Alum is toxic to humans in larger quantities and most people now choose to omit it from pickling recipes.


Other names: Alum
Translations: Alauna Pulveris, Alum Milteliai, Alum Pulbere, Stipsa prahu, Bột phèn, Ałunu Powder, Alum Poeder, पाउडर फिटकिरी, Alum Pó, Алум порошковой, Στυπτηρία Σκόνη, مسحوق الشب, 졸업생 파우더, Kamenec Prášek, Tawas Powder, 明矾粉, Alum en pols, Kamenec Prášok, אלום אבקת, Alun Pulver, Стипса у праху, アラムパウダー, Alun en poudre, Alum Pulver, Alumbre en polvo, Алум порошкової, Aluna-aine, Стипца Прах

Physical Description

Translucent crystal or white crystalline powder

Colors: white

Tasting Notes

Flavors: Sour. Do not taste.
Mouthfeel: Astringent
Food complements: Not applicable
Wine complements: Not applicable
Beverage complements: Not applicable
Substitutes: For canning or acidifying purposes, Use citric acid or another powdered acid. for baking powder, Use cream of tartar.

Selecting and Buying

Seasonality: january, february, march, april, may, june, july, august, september, opctober, november, december
Peak: january, february, march, april, may, june, july, august, september, opctober, november, december
Choosing: Alum is a pure chemical. All commercial preparations should be the same.
Buying: Alum can be found with spices or canning supplies.
Procuring: Alum can be naturally derived or processed from minerals such as alunite and kalinite, but this is typically done in industrial conditions and not at home.

Conserving and Storing

Store alum in a sealed container in a cool, dry place. Keep away from children and pets, as consuming large quantities can be toxic.
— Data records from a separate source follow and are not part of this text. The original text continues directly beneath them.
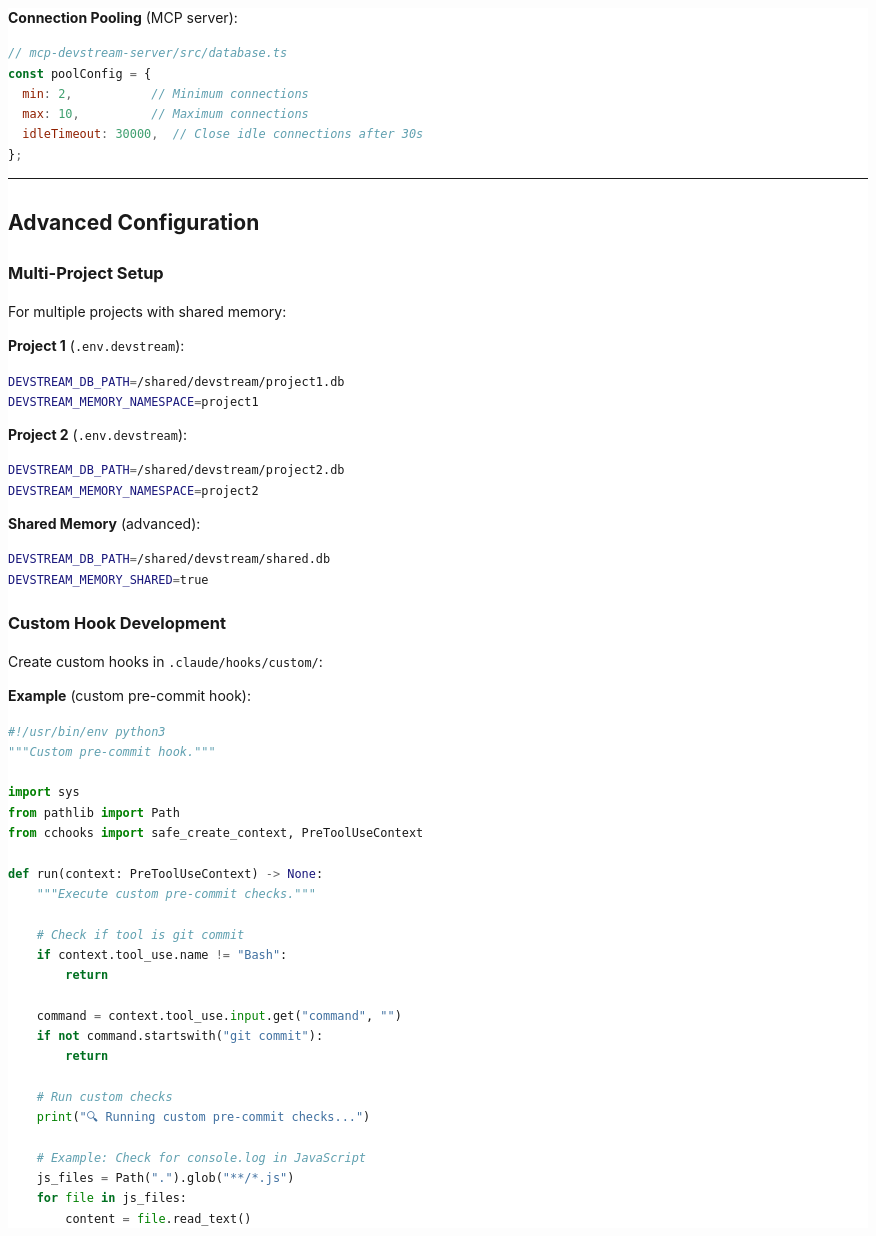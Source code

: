 **Connection Pooling** (MCP server):
```javascript
// mcp-devstream-server/src/database.ts
const poolConfig = {
  min: 2,           // Minimum connections
  max: 10,          // Maximum connections
  idleTimeout: 30000,  // Close idle connections after 30s
};
```

---

## Advanced Configuration

### Multi-Project Setup

For multiple projects with shared memory:

**Project 1** (`.env.devstream`):
```bash
DEVSTREAM_DB_PATH=/shared/devstream/project1.db
DEVSTREAM_MEMORY_NAMESPACE=project1
```

**Project 2** (`.env.devstream`):
```bash
DEVSTREAM_DB_PATH=/shared/devstream/project2.db
DEVSTREAM_MEMORY_NAMESPACE=project2
```

**Shared Memory** (advanced):
```bash
DEVSTREAM_DB_PATH=/shared/devstream/shared.db
DEVSTREAM_MEMORY_SHARED=true
```

### Custom Hook Development

Create custom hooks in `.claude/hooks/custom/`:

**Example** (custom pre-commit hook):

```python
#!/usr/bin/env python3
"""Custom pre-commit hook."""

import sys
from pathlib import Path
from cchooks import safe_create_context, PreToolUseContext

def run(context: PreToolUseContext) -> None:
    """Execute custom pre-commit checks."""

    # Check if tool is git commit
    if context.tool_use.name != "Bash":
        return

    command = context.tool_use.input.get("command", "")
    if not command.startswith("git commit"):
        return

    # Run custom checks
    print("🔍 Running custom pre-commit checks...")

    # Example: Check for console.log in JavaScript
    js_files = Path(".").glob("**/*.js")
    for file in js_files:
        content = file.read_text()
```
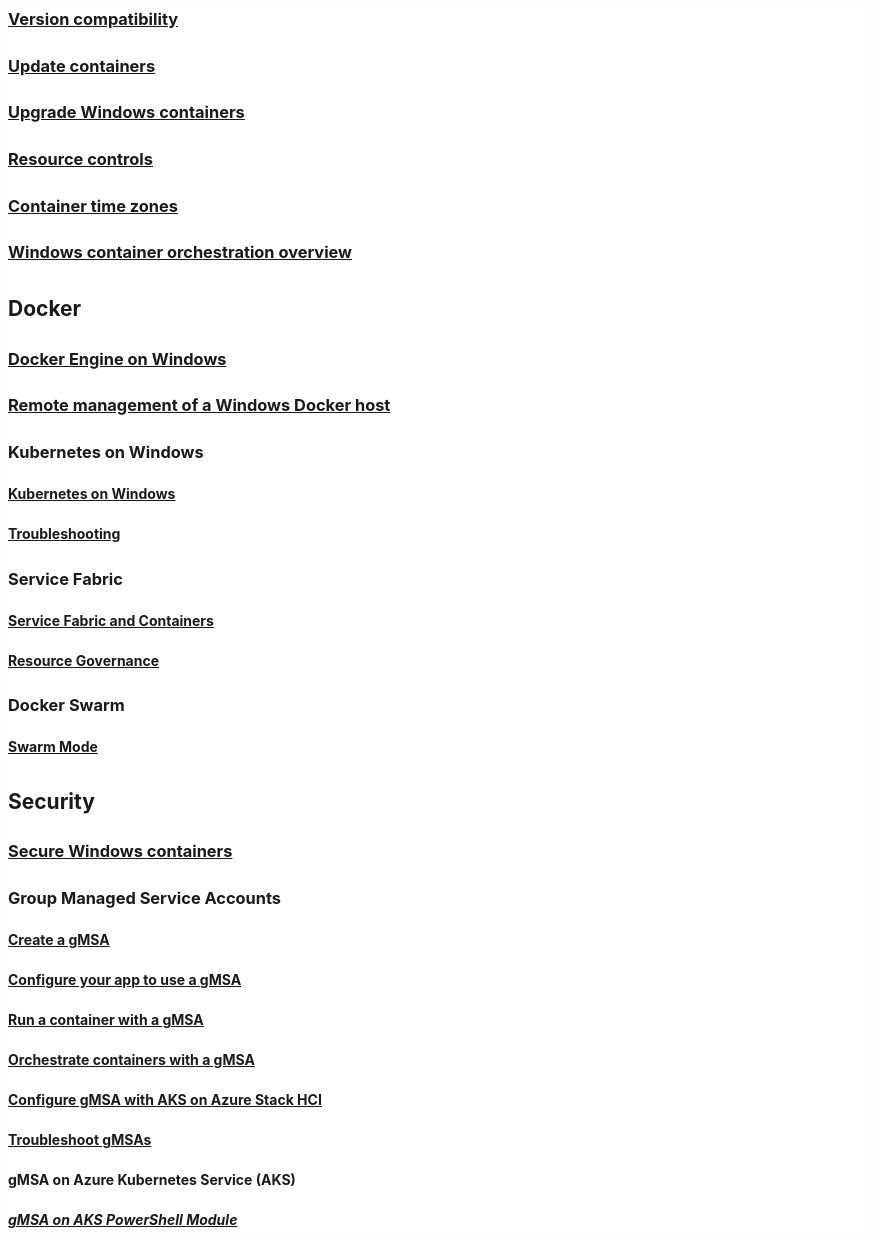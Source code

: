 ### [Version compatibility](deploy-containers/version-compatibility.md)
### [Update containers](deploy-containers/update-containers.md)
### [Upgrade Windows containers](deploy-containers/upgrade-windows-containers.md)
### [Resource controls](manage-containers/resource-controls.md)
### [Container time zones](manage-containers/virtual-time-zone.md)
### [Windows container orchestration overview](about/overview-container-orchestrators.md)
## Docker
### [Docker Engine on Windows](manage-docker/configure-docker-daemon.md)
### [Remote management of a Windows Docker host](manage-docker/manage-remote-host.md)
### Kubernetes on Windows
#### [Kubernetes on Windows](kubernetes/getting-started-kubernetes-windows.md)
#### [Troubleshooting](kubernetes/common-problems.md)
### Service Fabric
#### [Service Fabric and Containers](/azure/service-fabric/service-fabric-containers-overview)
#### [Resource Governance](/azure/service-fabric/service-fabric-resource-governance)
### Docker Swarm
#### [Swarm Mode](manage-containers/swarm-mode.md)
## Security
### [Secure Windows containers](manage-containers/container-security.md)
### Group Managed Service Accounts
#### [Create a gMSA](manage-containers/manage-serviceaccounts.md)
#### [Configure your app to use a gMSA](manage-containers/gmsa-configure-app.md)
#### [Run a container with a gMSA](manage-containers/gmsa-run-container.md)
#### [Orchestrate containers with a gMSA](manage-containers/gmsa-orchestrate-containers.md)
#### [Configure gMSA with AKS on Azure Stack HCI](/azure-stack/aks-hci/prepare-windows-nodes-gmsa)
#### [Troubleshoot gMSAs](manage-containers/gmsa-troubleshooting.md)
#### gMSA on Azure Kubernetes Service (AKS)
##### [gMSA on AKS PowerShell Module](manage-containers/gmsa-aks-ps-module.md)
History: Alum was once used as a crisping and acidifying agent for canning, or as the acid component of baking powder. Because of its toxicity and tendency to irritate the skin, it has generally been replaced by other substances such as citric acid and cream of tartar. It can still be found as an ingredient in some natural deodorants and styptic pencils.